■ **WHAT YOU NEED TO DO**
Report each line below that carries the word "replicas".

[MATERIAL PROVIDED Boundary: Start]

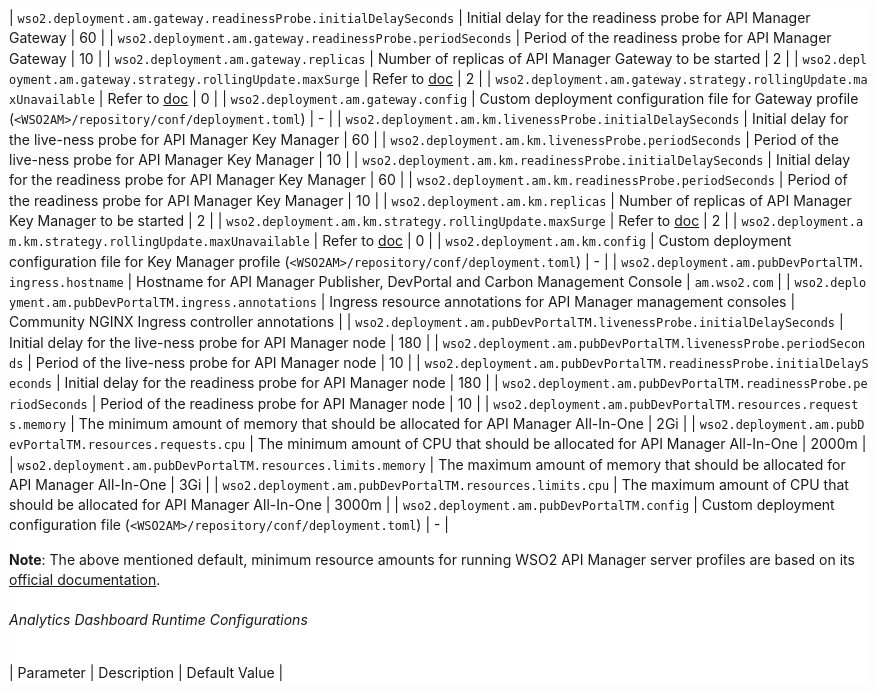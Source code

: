 | `wso2.deployment.am.gateway.readinessProbe.initialDelaySeconds`             | Initial delay for the readiness probe for API Manager Gateway                             | 60                          |
| `wso2.deployment.am.gateway.readinessProbe.periodSeconds`                   | Period of the readiness probe for API Manager Gateway                                     | 10                          |
| `wso2.deployment.am.gateway.replicas`                                       | Number of replicas of API Manager Gateway to be started                                   | 2                           |
| `wso2.deployment.am.gateway.strategy.rollingUpdate.maxSurge`                | Refer to [doc](https://v1-14.docs.kubernetes.io/docs/reference/generated/kubernetes-api/v1.14/#deploymentstrategy-v1-apps)  | 2                         |
| `wso2.deployment.am.gateway.strategy.rollingUpdate.maxUnavailable`          | Refer to [doc](https://v1-14.docs.kubernetes.io/docs/reference/generated/kubernetes-api/v1.14/#deploymentstrategy-v1-apps)  | 0                         |
| `wso2.deployment.am.gateway.config`                                         | Custom deployment configuration file for Gateway profile (`<WSO2AM>/repository/conf/deployment.toml`)         | -                           |
| `wso2.deployment.am.km.livenessProbe.initialDelaySeconds`                   | Initial delay for the live-ness probe for API Manager Key Manager                             | 60                          |
| `wso2.deployment.am.km.livenessProbe.periodSeconds`                         | Period of the live-ness probe for API Manager Key Manager                                     | 10                          |
| `wso2.deployment.am.km.readinessProbe.initialDelaySeconds`                  | Initial delay for the readiness probe for API Manager Key Manager                             | 60                          |
| `wso2.deployment.am.km.readinessProbe.periodSeconds`                        | Period of the readiness probe for API Manager Key Manager                                     | 10                          |
| `wso2.deployment.am.km.replicas`                                            | Number of replicas of API Manager Key Manager to be started                                   | 2                           |
| `wso2.deployment.am.km.strategy.rollingUpdate.maxSurge`                     | Refer to [doc](https://v1-14.docs.kubernetes.io/docs/reference/generated/kubernetes-api/v1.14/#deploymentstrategy-v1-apps)  | 2                         |
| `wso2.deployment.am.km.strategy.rollingUpdate.maxUnavailable`               | Refer to [doc](https://v1-14.docs.kubernetes.io/docs/reference/generated/kubernetes-api/v1.14/#deploymentstrategy-v1-apps)  | 0                         |
| `wso2.deployment.am.km.config`                                              | Custom deployment configuration file for Key Manager profile (`<WSO2AM>/repository/conf/deployment.toml`)         | -                           |
| `wso2.deployment.am.pubDevPortalTM.ingress.hostname`                        | Hostname for API Manager Publisher, DevPortal and Carbon Management Console               | `am.wso2.com`               |
| `wso2.deployment.am.pubDevPortalTM.ingress.annotations`                     | Ingress resource annotations for API Manager management consoles                          | Community NGINX Ingress controller annotations               |
| `wso2.deployment.am.pubDevPortalTM.livenessProbe.initialDelaySeconds`       | Initial delay for the live-ness probe for API Manager node                                | 180                         |
| `wso2.deployment.am.pubDevPortalTM.livenessProbe.periodSeconds`             | Period of the live-ness probe for API Manager node                                        | 10                          |
| `wso2.deployment.am.pubDevPortalTM.readinessProbe.initialDelaySeconds`      | Initial delay for the readiness probe for API Manager node                                | 180                         |
| `wso2.deployment.am.pubDevPortalTM.readinessProbe.periodSeconds`            | Period of the readiness probe for API Manager node                                        | 10                          |
| `wso2.deployment.am.pubDevPortalTM.resources.requests.memory`               | The minimum amount of memory that should be allocated for API Manager All-In-One          | 2Gi                         |
| `wso2.deployment.am.pubDevPortalTM.resources.requests.cpu`                  | The minimum amount of CPU that should be allocated for API Manager All-In-One             | 2000m                       |
| `wso2.deployment.am.pubDevPortalTM.resources.limits.memory`                 | The maximum amount of memory that should be allocated for API Manager All-In-One          | 3Gi                         |
| `wso2.deployment.am.pubDevPortalTM.resources.limits.cpu`                    | The maximum amount of CPU that should be allocated for API Manager All-In-One             | 3000m                       |
| `wso2.deployment.am.pubDevPortalTM.config`                                  | Custom deployment configuration file (`<WSO2AM>/repository/conf/deployment.toml`)         | -                           |

**Note**: The above mentioned default, minimum resource amounts for running WSO2 API Manager server profiles are based on its [official documentation](https://apim.docs.wso2.com/en/latest/install-and-setup/install/installation-prerequisites/).

###### Analytics Dashboard Runtime Configurations

| Parameter                                                                     | Description                                                                                                      | Default Value               |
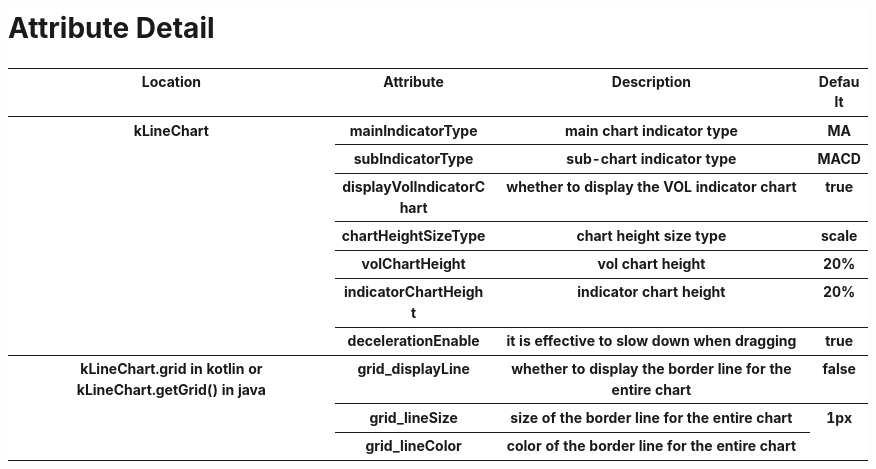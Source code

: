 # Attribute Detail

<table>
    <thead>
        <tr>
            <th>Location</th>
            <th>Attribute</th>
            <th>Description</th>
            <th>Default</th>
        </tr>
    </thead>
    <tbody>
        <tr>
            <th rowspan="7">kLineChart</th>
            <th>mainIndicatorType</th>
            <th>main chart indicator type</th>
            <th>MA</th>
        </tr>
        <tr>
            <th>subIndicatorType</th>
            <th>sub-chart indicator type</th>
            <th>MACD</th>
        </tr>
        <tr>
            <th>displayVolIndicatorChart</th>
            <th>whether to display the VOL indicator chart</th>
            <th>true</th>
        </tr>
        <tr>
            <th>chartHeightSizeType</th>
            <th>chart height size type</th>
            <th>scale</th>
        </tr>
        <tr>
            <th>volChartHeight</th>
            <th>vol chart height</th>
            <th>20%</th>
        </tr>
        <tr>
            <th>indicatorChartHeight</th>
            <th>indicator chart height</th>
            <th>20%</th>
        </tr>
        <tr>
            <th>decelerationEnable</th>
            <th>it is effective to slow down when dragging</th>
            <th>true</th>
        </tr>
        <tr>
            <th rowspan="3">kLineChart.grid in kotlin or kLineChart.getGrid() in java</th>
            <th>grid_displayLine</th>
            <th>whether to display the border line for the entire chart</th>
            <th>false</th>
        </tr>
        <tr>
            <th>grid_lineSize</th>
            <th>size of the border line for the entire chart</th>
            <th>1px</th>
        </tr>
        <tr>
            <th>grid_lineColor</th>
            <th>color of the border line for the entire chart</th>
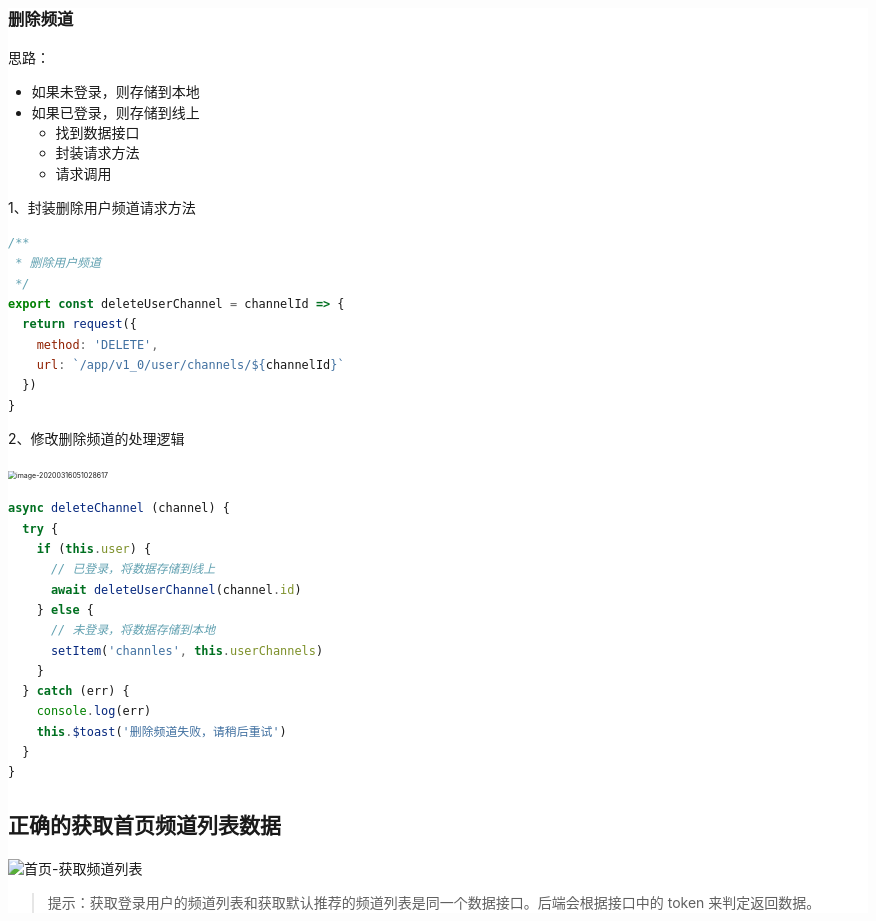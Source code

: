

### 删除频道

思路：

- 如果未登录，则存储到本地
- 如果已登录，则存储到线上
  - 找到数据接口
  - 封装请求方法
  - 请求调用



1、封装删除用户频道请求方法

```js
/**
 * 删除用户频道
 */
export const deleteUserChannel = channelId => {
  return request({
    method: 'DELETE',
    url: `/app/v1_0/user/channels/${channelId}`
  })
}
```

2、修改删除频道的处理逻辑

<img src="../../../BaiduNetdiskDownload/05%20Vue.js项目实战开发/阶段五：社交媒体-黑马头条项目资料/前端vue移动端项目资料/vue移动端项目第一天/讲义/讲义/assets/image-20200316051028617.png" alt="image-20200316051028617" style="zoom:50%;" />

```js
async deleteChannel (channel) {
  try {
    if (this.user) {
      // 已登录，将数据存储到线上
      await deleteUserChannel(channel.id)
    } else {
      // 未登录，将数据存储到本地
      setItem('channles', this.userChannels)
    }
  } catch (err) {
    console.log(err)
    this.$toast('删除频道失败，请稍后重试')
  }
}
```



## 正确的获取首页频道列表数据

![首页-获取频道列表](../../../BaiduNetdiskDownload/05%20Vue.js项目实战开发/阶段五：社交媒体-黑马头条项目资料/前端vue移动端项目资料/vue移动端项目第一天/讲义/讲义/assets/首页-获取频道列表.png)

> 提示：获取登录用户的频道列表和获取默认推荐的频道列表是同一个数据接口。后端会根据接口中的 token 来判定返回数据。
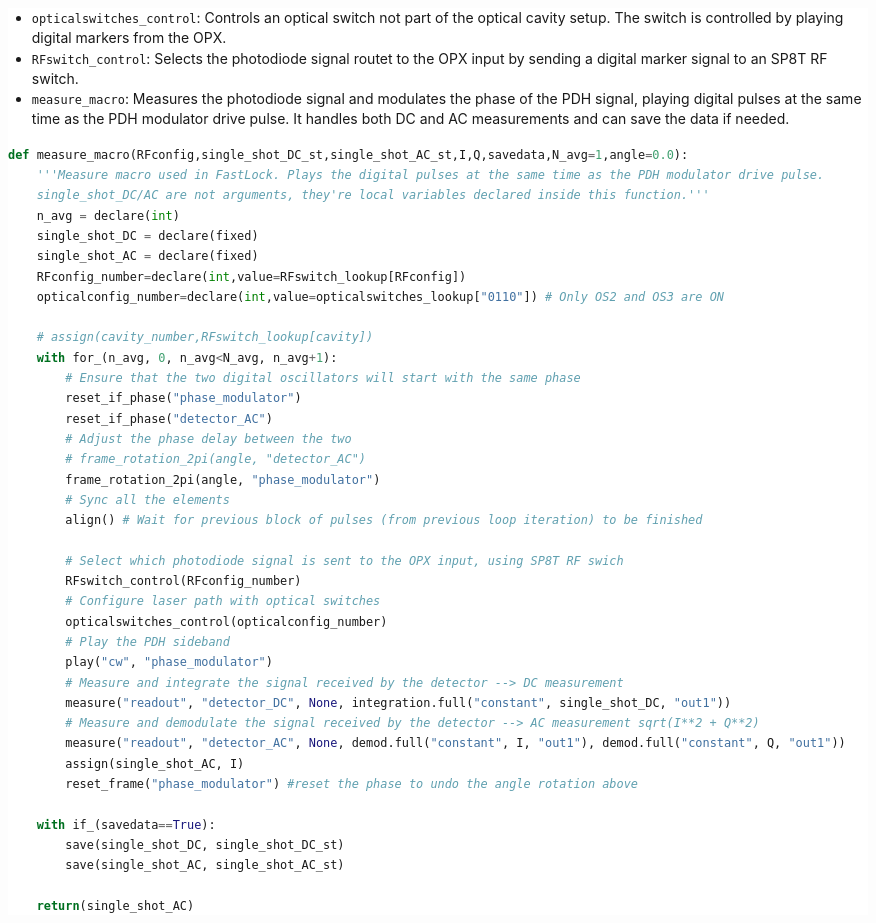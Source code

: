 
* `opticalswitches_control`: Controls an optical switch not part of the optical cavity setup. The switch is controlled by playing digital markers from the OPX.
* `RFswitch_control`: Selects the photodiode signal routet to the OPX input by sending a digital marker signal to an SP8T RF switch.
* `measure_macro`: Measures the photodiode signal and modulates the phase of the PDH signal, playing digital pulses at the same time as the PDH modulator drive pulse. It handles both DC and AC measurements and can save the data if needed.

```python
def measure_macro(RFconfig,single_shot_DC_st,single_shot_AC_st,I,Q,savedata,N_avg=1,angle=0.0):
    '''Measure macro used in FastLock. Plays the digital pulses at the same time as the PDH modulator drive pulse.
    single_shot_DC/AC are not arguments, they're local variables declared inside this function.'''
    n_avg = declare(int)
    single_shot_DC = declare(fixed)
    single_shot_AC = declare(fixed)
    RFconfig_number=declare(int,value=RFswitch_lookup[RFconfig])
    opticalconfig_number=declare(int,value=opticalswitches_lookup["0110"]) # Only OS2 and OS3 are ON

    # assign(cavity_number,RFswitch_lookup[cavity])
    with for_(n_avg, 0, n_avg<N_avg, n_avg+1):
        # Ensure that the two digital oscillators will start with the same phase
        reset_if_phase("phase_modulator")
        reset_if_phase("detector_AC")
        # Adjust the phase delay between the two
        # frame_rotation_2pi(angle, "detector_AC")
        frame_rotation_2pi(angle, "phase_modulator")
        # Sync all the elements
        align() # Wait for previous block of pulses (from previous loop iteration) to be finished
        
        # Select which photodiode signal is sent to the OPX input, using SP8T RF swich
        RFswitch_control(RFconfig_number)
        # Configure laser path with optical switches
        opticalswitches_control(opticalconfig_number)
        # Play the PDH sideband
        play("cw", "phase_modulator")
        # Measure and integrate the signal received by the detector --> DC measurement
        measure("readout", "detector_DC", None, integration.full("constant", single_shot_DC, "out1"))
        # Measure and demodulate the signal received by the detector --> AC measurement sqrt(I**2 + Q**2)
        measure("readout", "detector_AC", None, demod.full("constant", I, "out1"), demod.full("constant", Q, "out1"))
        assign(single_shot_AC, I)
        reset_frame("phase_modulator") #reset the phase to undo the angle rotation above

    with if_(savedata==True):
        save(single_shot_DC, single_shot_DC_st)
        save(single_shot_AC, single_shot_AC_st)
        
    return(single_shot_AC)
```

[MATERIAL PROVIDED Boundary: End]

■ **WRITTEN SOLUTION**
| `wso2.deployment.am.gateway.replicas`                                       | Number of replicas of API Manager Gateway to be started                                   | 2                           |
| `wso2.deployment.am.km.replicas`                                            | Number of replicas of API Manager Key Manager to be started                                   | 2                           |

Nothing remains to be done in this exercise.